Mais des parents s’interrogent, à l’heure où les professionnels de santé commencent tout doucement à tirer le signal d’alarme. A l’automne 2023, l’Agence de santé publique à Stockholm a annoncé qu’elle ferait des recommandations d’ici à décembre 2024. Car, pour le moment, il n’y en a aucune, si ce n’est celles de l’Association suédoise des pédiatres, publiées en novembre 2023, pour les enfants de 0 à 5 ans. Dans ce document de huit pages – dont la moitié renvoient vers des études scientifiques – les médecins avancent avec prudence.

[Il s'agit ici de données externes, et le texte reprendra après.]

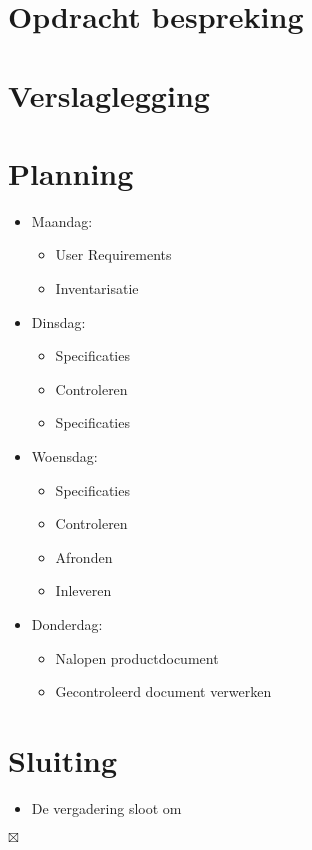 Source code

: \documentclass[]{article}
\begin{document}
\section{Opdracht bespreking}


\section{Verslaglegging}


\section{Planning}

\begin{itemize}
   \item Maandag:
    \begin{itemize}
      \item User Requirements
      \item Inventarisatie
    \end{itemize}
    \item Dinsdag:
      \begin{itemize}
        \item Specificaties
        \item Controleren
        \item Specificaties
      \end{itemize}
    \item Woensdag:
      \begin{itemize}
        \item Specificaties
        \item Controleren
        \item Afronden
        \item Inleveren
      \end{itemize}
    \item Donderdag:
      \begin{itemize}
        \item Nalopen productdocument
        \item Gecontroleerd document verwerken
      \end{itemize}

\end{itemize}

\section{Sluiting}
  \begin{itemize}
    \item De vergadering sloot om
  \end{itemize}

$\boxtimes$
\end{document}
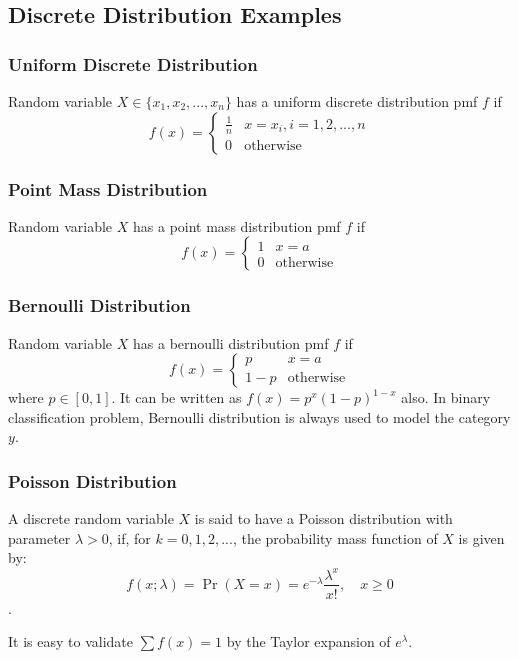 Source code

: \documentclass[11pt]{article}
\begin{document}
\subsection{Discrete Distribution Examples}
\subsubsection{Uniform Discrete Distribution}
Random variable $X \in \{x_1, x_2, ..., x_n\}$ has a uniform discrete distribution pmf $f$ if 
\[f(x) = \left\{\begin{array}{cc}
\frac{1}{n}  &  x = x_i, i = 1, 2, ..., n \\
0                &  \text{otherwise}
\end{array}
\right.\] 

\subsubsection{Point Mass Distribution}
Random variable $X$ has a point mass distribution pmf $f$ if 
\[f(x) = \left\{\begin{array}{cc}
1 & x= a \\
0 & \text{otherwise}
\end{array}
\right.
\]

\subsubsection{Bernoulli Distribution}
Random variable $X$ has a bernoulli distribution pmf $f$ if 
\[f(x) = \left\{\begin{array}{cc}
p & x= a \\
1-p & \text{otherwise}
\end{array}
\right.
\]
where $p \in [0,1]$. It can be written as $f(x)=p^x(1-p)^{1-x}$ also. In binary classification problem, Bernoulli distribution is always used to model the category $y$.

\subsubsection{Poisson Distribution}
A discrete random variable $X$ is said to have a Poisson distribution with parameter $\lambda > 0$, 
if, for $k = 0, 1, 2, ...$, the probability mass function of $X$ is given by:
\[f(x; \lambda) = \Pr(X=x)= e^{-\lambda} \frac{\lambda^x }{x!},\quad x\ge 0\].

It is easy to validate $\sum{f(x)}=1$ by the Taylor expansion of $e^\lambda$.
\end{document}
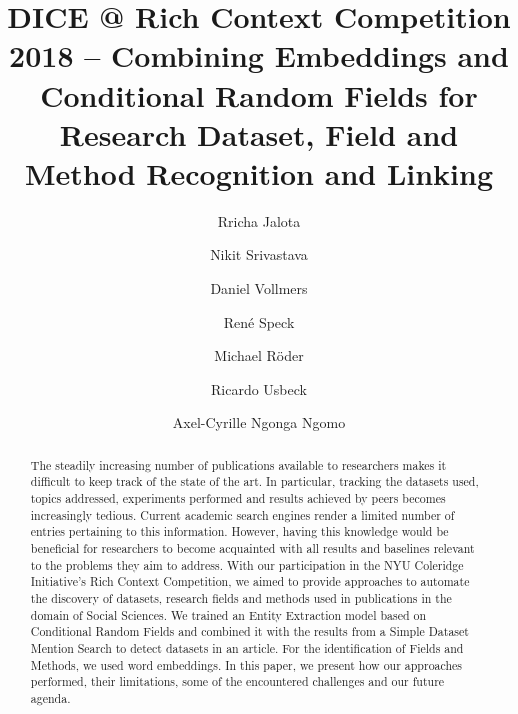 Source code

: \documentclass[runningheads]{llncs}
\title{DICE @ Rich Context Competition 2018 -- Combining Embeddings and Conditional Random Fields for Research Dataset, Field and Method Recognition and Linking}
\author{Rricha Jalota \and Nikit Srivastava \and Daniel Vollmers \and René Speck \and Michael R\"oder \and Ricardo Usbeck\orcidID{0000-0002-0191-7211} \and Axel-Cyrille {Ngonga Ngomo}}
\institute{
Data Science Group, Paderborn University, Germany\\
\email{firstname.lastname@uni-paderborn.de}
}
\begin{document}
\maketitle

\begin{abstract}
    The steadily increasing number of publications available to researchers makes it difficult to keep track of the state of the art. In particular, tracking the datasets used, topics addressed, experiments performed and results achieved by peers becomes increasingly tedious. Current academic search engines %
    render a limited number of entries pertaining to this information. However, having this knowledge would be beneficial for researchers to become acquainted with all results and baselines relevant to the problems they aim to address. With our participation in the NYU Coleridge Initiative’s Rich Context Competition, we aimed to provide approaches to automate the discovery of datasets, research fields and methods used in publications in the domain of Social Sciences. We trained an Entity Extraction model based on Conditional Random Fields and combined it with the results from a Simple Dataset Mention Search to detect datasets in an article.  For the identification of Fields and Methods, we used word embeddings. In this paper, we present how our approaches performed, their limitations, some of the encountered challenges and our future agenda.
\end{abstract}

\end{document}
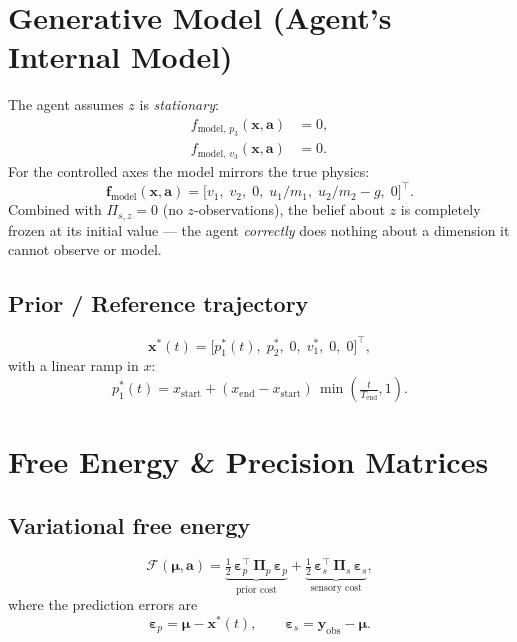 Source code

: \documentclass[11pt, a4paper]{article}
\newcommand{\vect}[1]{\bm{#1}}
\newcommand{\mat}[1]{\mathbf{#1}}
\newcommand{\FE}{\mathcal{F}}
\newcommand{\Pip}{\mat{\Pi}_p}
\newcommand{\Pis}{\mat{\Pi}_s}
\newcommand{\epsp}{\vect{\varepsilon}_p}
\newcommand{\epss}{\vect{\varepsilon}_s}
\begin{document}
\section{Generative Model (Agent's Internal Model)}
\label{sec:gm}

The agent assumes $z$ is \emph{stationary}:
\begin{align}
  f_{\text{model},\,p_3}(\vect{x},\vect{a}) &= 0, \\
  f_{\text{model},\,v_3}(\vect{x},\vect{a}) &= 0.
\end{align}
For the controlled axes the model mirrors the true physics:
\begin{equation}
  \vect{f}_{\text{model}}(\vect{x},\vect{a})
  = \bigl[v_1,\;v_2,\;0,\;u_1/m_1,\;u_2/m_2 - g,\;0\bigr]^\top.
\end{equation}
Combined with $\Pi_{s,z}=0$ (no $z$-observations), the belief about $z$
is completely frozen at its initial value --- the agent \emph{correctly} does
nothing about a dimension it cannot observe or model.

\subsection{Prior / Reference trajectory}
\begin{equation}
  \vect{x}^*(t) = \bigl[p_1^*(t),\;p_2^*,\;0,\;v_1^*,\;0,\;0\bigr]^\top,
\end{equation}
with a linear ramp in $x$:
\begin{equation}
  p_1^*(t) = x_{\text{start}} + (x_{\text{end}} - x_{\text{start}})\,
             \min\!\left(\tfrac{t}{T_{\text{end}}},1\right).
\end{equation}

\section{Free Energy \& Precision Matrices}
\label{sec:fe}

\subsection{Variational free energy}
\begin{equation}
  \FE(\vect{\mu}, \vect{a}) = \underbrace{\tfrac{1}{2}\,\epsp^\top\,\Pip\,\epsp}_{\text{prior cost}}
                            + \underbrace{\tfrac{1}{2}\,\epss^\top\,\Pis\,\epss}_{\text{sensory cost}},
\end{equation}
where the prediction errors are
\begin{equation}
  \epsp = \vect{\mu} - \vect{x}^*(t), \qquad
  \epss = \vect{y}_{\text{obs}} - \vect{\mu}.
\end{equation}
\end{document}
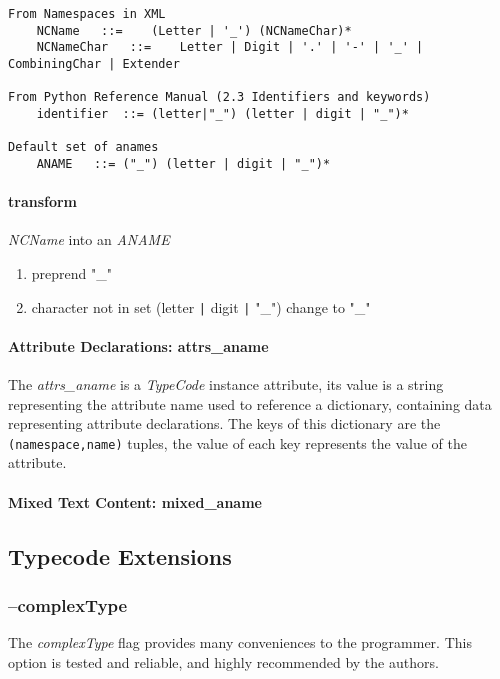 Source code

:
\begin{verbatim}
From Namespaces in XML
	NCName	 ::=	(Letter | '_') (NCNameChar)*
	NCNameChar	 ::=	Letter | Digit | '.' | '-' | '_' | CombiningChar | Extender

From Python Reference Manual (2.3 Identifiers and keywords)
	identifier	::=	(letter|"_") (letter | digit | "_")*

Default set of anames
	ANAME	::=	("_") (letter | digit | "_")*
\end{verbatim}

\paragraph{transform} {\it NCName} into an {\it ANAME}
\begin{enumerate}
\item preprend "_"
\item character not in set (letter \verb!|! digit \verb!|! "_") change to "_"
\end{enumerate}

\paragraph{Attribute Declarations: attrs_aname}
The {\it attrs_aname} is a {\it TypeCode} instance attribute, its value is a string representing the
attribute name used to reference a dictionary, containing data representing
attribute declarations.  The keys of this dictionary are the
\verb!(namespace,name)! tuples, the value of each key represents the value of
the attribute.


\paragraph{Mixed Text Content: mixed_aname}

\subsection{Typecode Extensions}

\subsubsection{--complexType}
\label{subsubsection:complexType}
The {\it complexType} flag provides many conveniences to the programmer. This 
option is tested and reliable, and highly recommended by the authors.  

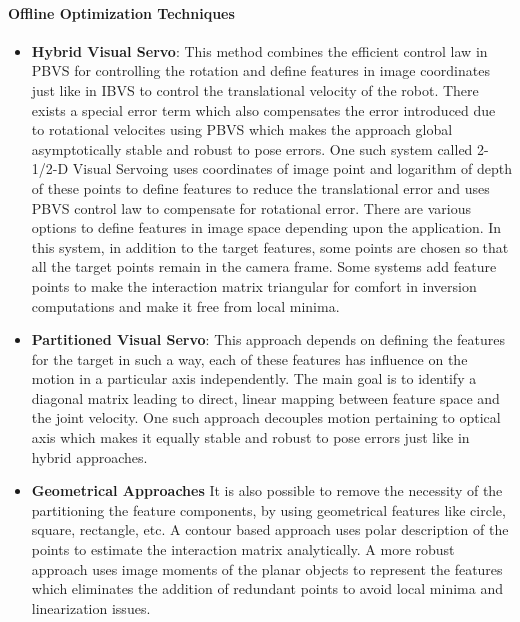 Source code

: \paragraph{Offline Optimization Techniques}
\begin{itemize}

    \item \textbf{Hybrid Visual Servo}: This method combines the efficient control law in PBVS for controlling the rotation and define features in image coordinates just like in 
    IBVS to control the translational velocity of the robot. There exists a special error term which also compensates the error introduced due to rotational velocites using PBVS which
    makes the approach global asymptotically stable and robust to pose errors. One such system called 2-1/2-D Visual Servoing\cite{Malis1999} uses coordinates of image point  
    and logarithm of depth of these points to define features to reduce the translational error and uses PBVS control law to compensate for rotational error. There are various
    options to define features in image space depending upon the application. In this system\cite{Morel2d}, in addition to the target features, some points are chosen so that all the
    target points remain in the camera frame. Some systems add feature points to make the interaction matrix triangular for comfort in inversion computations\cite{Morel2d} and make it free from local minima\cite{Morel04extended}. 
    
    \item \textbf{Partitioned Visual Servo}: This approach depends on defining the features for the target in such a way, each of these features has influence on the motion in a particular axis independently. The main goal is to identify a diagonal matrix leading to direct, linear mapping between feature space and the joint velocity. One such 
    approach\cite{Corke2001} decouples motion pertaining to optical axis which makes it equally stable and robust to pose errors just like in hybrid approaches. 
    
    \item \textbf{Geometrical Approaches}
    It is also possible to remove the necessity of the partitioning the feature components, by using geometrical features like circle, square, rectangle, etc. A contour based
    approach\cite{Collewet2000} uses polar description of the points to estimate the interaction matrix analytically. A more robust approach\cite{Chaumette2004} uses image moments
    of the planar objects to represent the features which eliminates the addition of redundant points to avoid local minima and linearization issues\cite{Tahri2005}.
    
\end{itemize}
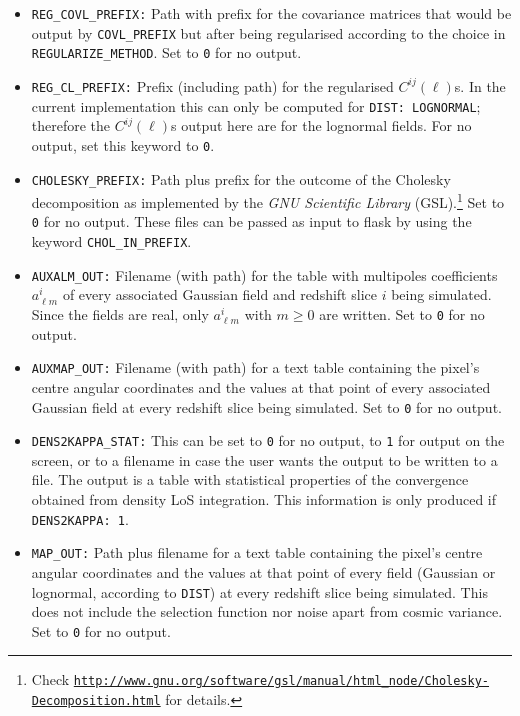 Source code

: \documentclass[12pt]{book} %
\begin{document}
\begin{itemize}
\item {\tt REG\_COVL\_PREFIX:} Path with prefix for the covariance matrices that would be output 
  by {\tt COVL\_PREFIX} but after being regularised according to the choice in {\tt REGULARIZE\_METHOD}.
  Set to {\tt 0} for no output.

\item {\tt REG\_CL\_PREFIX:} Prefix (including path) for the regularised $C^{ij}(\ell)$s. In the 
  current implementation this can only be computed for {\tt DIST: LOGNORMAL}; therefore the 
  $C^{ij}(\ell)$s output here are for the lognormal fields. For no output, set this keyword to {\tt 0}.

\item {\tt CHOLESKY\_PREFIX:} Path plus prefix for the outcome of the Cholesky decomposition 
  as implemented by the \emph{GNU Scientific Library} 
  (GSL).\footnote{ Check {\tt \href{ http://www.gnu.org/software/gsl/manual/html\_node/Cholesky-Decomposition.html}{http://www.gnu.org/software/gsl/manual/html\_node/Cholesky-Decomposition.html}} for details.} Set to {\tt 0} for no output. 
  These files can be passed as input to {\sc flask} by using the keyword {\tt CHOL\_IN\_PREFIX}.
  
\item {\tt AUXALM\_OUT:} Filename (with path) for the table with multipoles coefficients 
  $a^{i}_{\ell m}$ of every associated Gaussian field and redshift slice $i$ being simulated. 
  Since the fields are real, only $a^{i}_{\ell m}$ with $m\geq 0$ are written.
  Set to {\tt 0} for no output.

\item {\tt AUXMAP\_OUT:} Filename (with path) for a text table containing the pixel's centre angular 
  coordinates and the values at that point of every associated Gaussian field at every redshift slice 
  being simulated. Set to {\tt 0} for no output.

\item {\tt DENS2KAPPA\_STAT:} This can be set to {\tt 0} for no output, to {\tt 1} for output 
  on the screen, or to a filename in case the user wants the output to be written to a file. 
  The output is a table with statistical properties of the convergence obtained from density 
  LoS integration. This information is only produced if {\tt DENS2KAPPA: 1}.

\item {\tt MAP\_OUT:} Path plus filename for a text table containing the pixel's centre angular 
  coordinates and the values at that point of every field (Gaussian or lognormal, according to 
  {\tt DIST}) at every redshift slice being simulated. This does not include the selection function 
  nor noise apart from cosmic variance. Set to {\tt 0} for no output. 


\end{itemize}
\end{document}
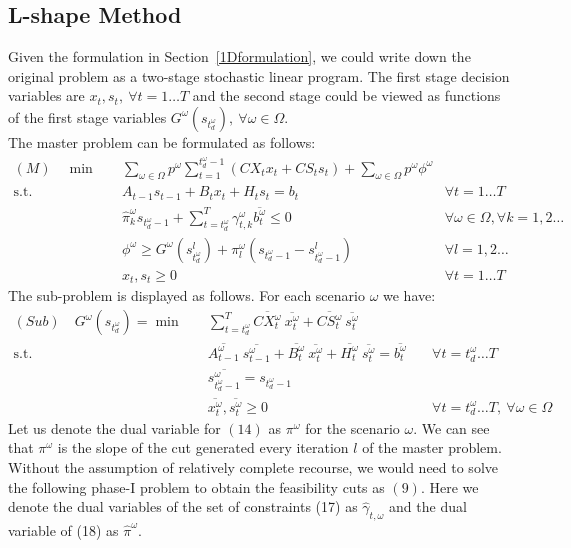 \documentclass[11pt]{article}
\begin{document}
	
	\subsection{L-shape Method}
	Given the formulation in Section~\ref{1Dformulation}, we could write down the original problem as a two-stage stochastic linear program. The first stage decision variables are \(x_t, s_t, \ \forall t = 1\dots T\) and the second stage could be viewed as functions of the first stage variables \(G^\omega(s_{t_d^\omega}), \ \forall \omega \in \Omega\).\\
	\newline The master problem can be formulated as follows:
	\begin{align}
		(M) \quad \min \quad & \sum_{\omega \in \Omega}p^\omega\sum_{t = 1}^{t_d^\omega - 1}(CX_t x_t + CS_t s_t) + \sum_{\omega \in \Omega} p^\omega \phi^\omega & \\
		\text{s.t.} \quad & A_{t-1}s_{t-1} + B_tx_{t} + H_ts_{t} = b_t \quad & \forall t = 1 \dots T\\
		& \hat{\pi}_k^\omega s_{t_d^\omega - 1} + \sum_{t = t_d^\omega}^T \gamma_{t,k}^\omega \overline{b_t^\omega} \leq 0 \quad & \forall \omega \in \Omega, \forall k = 1,2 \dots\\
		& \phi^\omega \geq G^\omega(s_{t_d^\omega}^l) + \pi^\omega_l(s_{t_d^\omega - 1} - s_{t_d^\omega - 1}^l) \quad & \forall l = 1,2 \dots\\
		& x_t, s_t \geq 0 \quad & \forall t = 1 \dots T
	\end{align}
	\noindent The sub-problem is displayed as follows. For each scenario \(\omega\) we have:
	\begin{align}
		(Sub) \quad G^\omega(s_{t_d^\omega}) = \min \quad & \sum_{t = t_d^\omega}^T \overline{CX_t^\omega} \ \overline{x_t^\omega} + \overline{CS_t^\omega} \ \overline{s_t^\omega}  &\\
		\text{s.t.} \quad & \overline{A_{t-1}^\omega} \  \overline{s_{t-1}^\omega} + \overline{B_{t}^\omega}\ \overline{x_{t}^\omega} + \overline{H_{t}^\omega}\ \overline{s_{t}^\omega} = \overline{b_t^\omega} \quad & \forall t = t_d^\omega \dots T\\
		& \overline{s_{t_d^\omega - 1}^\omega} = s_{t_d^\omega - 1} &\\
		& \overline{x_t^\omega}, \overline{s_t^\omega} \geq 0 \quad & \forall t = t_d^\omega \dots T,\ \forall \omega \in \Omega
	\end{align}
	Let us denote the dual variable for \((14)\) as \(\pi^\omega\) for the scenario \(\omega\). We can see that \(\pi^\omega\) is the slope of the cut generated every iteration \(l\) of the master problem. Without the assumption of relatively complete recourse, we would need to solve the following phase-I problem to obtain the feasibility cuts as \((9)\). Here we denote the dual variables of the set of constraints (17) as \(\hat{\gamma}_{t,\omega}\) and the dual variable of (18) as \(\hat{\pi}^\omega\).
\end{document}
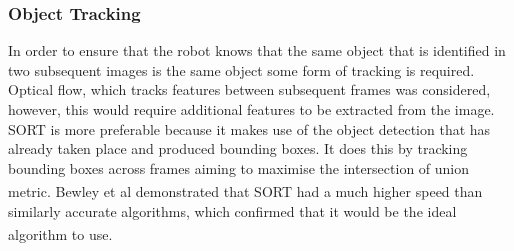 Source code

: \documentclass[11pt]{article}		%
\newcommand{\supercite}[1]{\textsuperscript{\cite{#1}}}		%
\newcommand{\figref}[1]{\hyperref[#1]{Figure \ref*{#1}}}    %
\begin{document}
	       
	        \subsubsection{Object Tracking}

	        In order to ensure that the robot knows that the same object that is identified in two subsequent images is the same object some form of tracking is required. Optical flow, which tracks features between subsequent frames was considered, however, this would require additional features to be extracted from the image. SORT is more preferable because it makes use of the object detection that has already taken place and produced bounding boxes. It does this by tracking bounding boxes across frames aiming to maximise the intersection of union metric. Bewley et al\supercite{object_tracking} demonstrated that SORT had a much higher speed than similarly accurate algorithms, which confirmed that it would be the ideal algorithm to use\supercite{object_tracking}.
	        
\end{document}
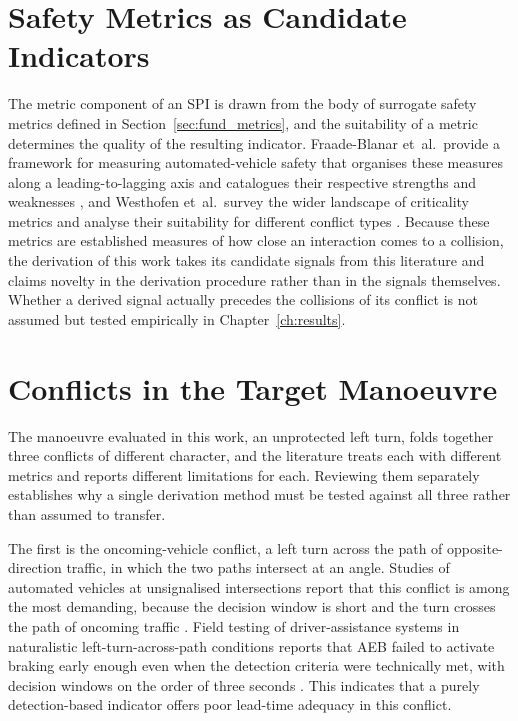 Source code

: \section{Safety Metrics as Candidate Indicators}
\label{sec:sota_metrics}

The metric component of an \ac{SPI} is drawn from the body of surrogate safety
metrics defined in Section~\ref{sec:fund_metrics}, and the suitability of a metric
determines the quality of the resulting indicator. Fraade-Blanar et~al.\ provide a
framework for measuring automated-vehicle safety that organises these measures along a
leading-to-lagging axis and catalogues their respective strengths and weaknesses
\cite{fraadeblanar2018}, and Westhofen et~al.\ survey the wider landscape of criticality
metrics and analyse their suitability for different conflict types \cite{westhofen2023}.
Because these metrics are established measures of how close an interaction comes to a
collision, the derivation of this work takes its candidate signals from this literature
and claims novelty in the derivation procedure rather than in the signals themselves.
Whether a derived signal actually precedes the collisions of its conflict is not
assumed but tested empirically in Chapter~\ref{ch:results}.

\section{Conflicts in the Target Manoeuvre}
\label{sec:sota_conflicts}

The manoeuvre evaluated in this work, an unprotected left turn, folds together three
conflicts of different character, and the literature treats each with different metrics
and reports different limitations for each. Reviewing them separately establishes why a
single derivation method must be tested against all three rather than assumed to
transfer.

The first is the oncoming-vehicle conflict, a left turn across the path of
opposite-direction traffic, in which the two paths intersect at an angle. Studies of automated vehicles at unsignalised intersections report that
this conflict is among the most demanding, because the decision window is short and the
turn crosses the path of oncoming traffic \cite{leftturn_unsignalized}. Field testing
of driver-assistance systems in naturalistic left-turn-across-path conditions reports
that \ac{AEB} failed to activate braking early enough even when the
detection criteria were technically met, with decision windows on the order of three
seconds \cite{leftturn_field2025}. This indicates that a purely detection-based
indicator offers poor lead-time adequacy in this conflict.

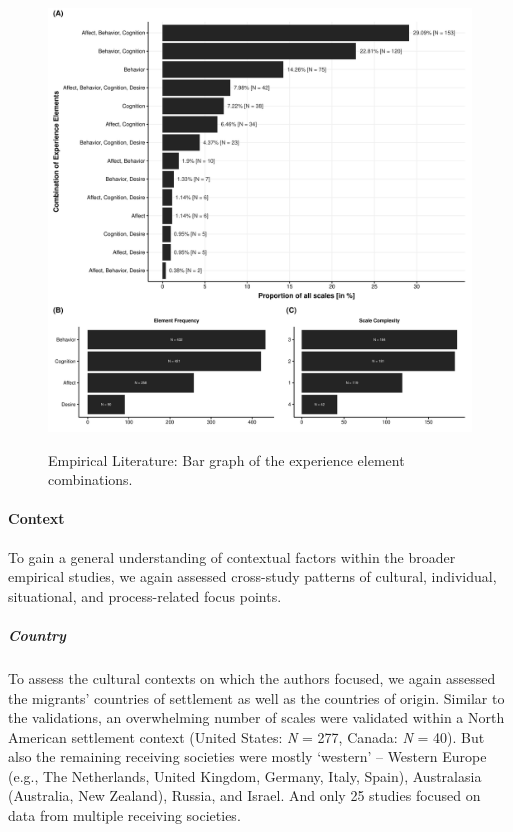 \begin{figure}[h]
\centering
\caption{Empirical Literature: Bar graph of the experience element combinations.}
\includegraphics[width=\textwidth]{Figures/EmpPlotFreq-1}
\label{fig:EmpPlotFreq-1}
\end{figure}



\paragraph{Context}

To gain a general understanding of contextual factors within the broader
empirical studies, we again assessed cross-study patterns of cultural,
individual, situational, and process-related focus points.

\subparagraph{Country}

To assess the cultural contexts on which the authors focused, we again
assessed the migrants' countries of settlement as well as the countries
of origin. Similar to the validations, an overwhelming number of scales
were validated within a North American settlement context (United
States: \textit{N} = 277, Canada: \textit{N} = 40). But also the
remaining receiving societies were mostly `western' -- Western Europe
(e.g., The Netherlands, United Kingdom, Germany, Italy, Spain),
Australasia (Australia, New Zealand), Russia, and Israel. And only 25
studies focused on data from multiple receiving societies.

Ils reconnaissent que les parents, qui passent eux-mêmes beaucoup de temps devant les écrans, peuvent éprouver une « certaine réticence » à accepter les résultats de l’étude, qui « tend à recommander que les enfants les plus jeunes n’utilisent pas du tout d’écrans numériques ». Les pédiatres conseillent donc aucun écran jusqu’à 2 ans, puis une heure quotidienne maximum, jusqu’à 5 ans.

Dans l’ensemble, les réactions ont été positives, constate Ulrika Aden, présidente de l’association, qui avoue avoir été un peu surprise : « La Suède se voit comme un pays à la pointe de la numérisation et d’Internet, où vouloir limiter les nouvelles technologies est considéré comme rétrograde. » Les enfants ont d’ailleurs accès aux écrans à l’école dès la maternelle. Mais les familles se posent aussi beaucoup de questions, assure Mme Aden : « Je pense que presque tous les parents suédois seraient d’accord pour dire que limiter le temps d’écran de leurs enfants est leur principale préoccupation. C’est probablement plus facile à faire dans d’autres cultures, où les parents peuvent être autoritaires, alors qu’en Suède, les gens font confiance aux autorités et attendent qu’elles les soutiennent en publiant des recommandations. »

Dans ce pays ultraconnecté d’early adopters (les « primo-adoptants », qui sautent sur tout ce qui est nouveau), où le secteur de la tech a produit des géants du numérique (King, Zettle, Klarna ou Spotify), les chiffres sont assez vertigineux. Selon le rapport annuel de l’Agence suédoise des médias publié en 2023, 82 % des enfants de 9 ans ont un téléphone portable, 20 % ont un ordinateur et 55 % une tablette. Parmi les 9 à 12 ans, 12 % passent plus de trois heures par jour sur les réseaux sociaux et un quart des ados disent dormir avec leur portable.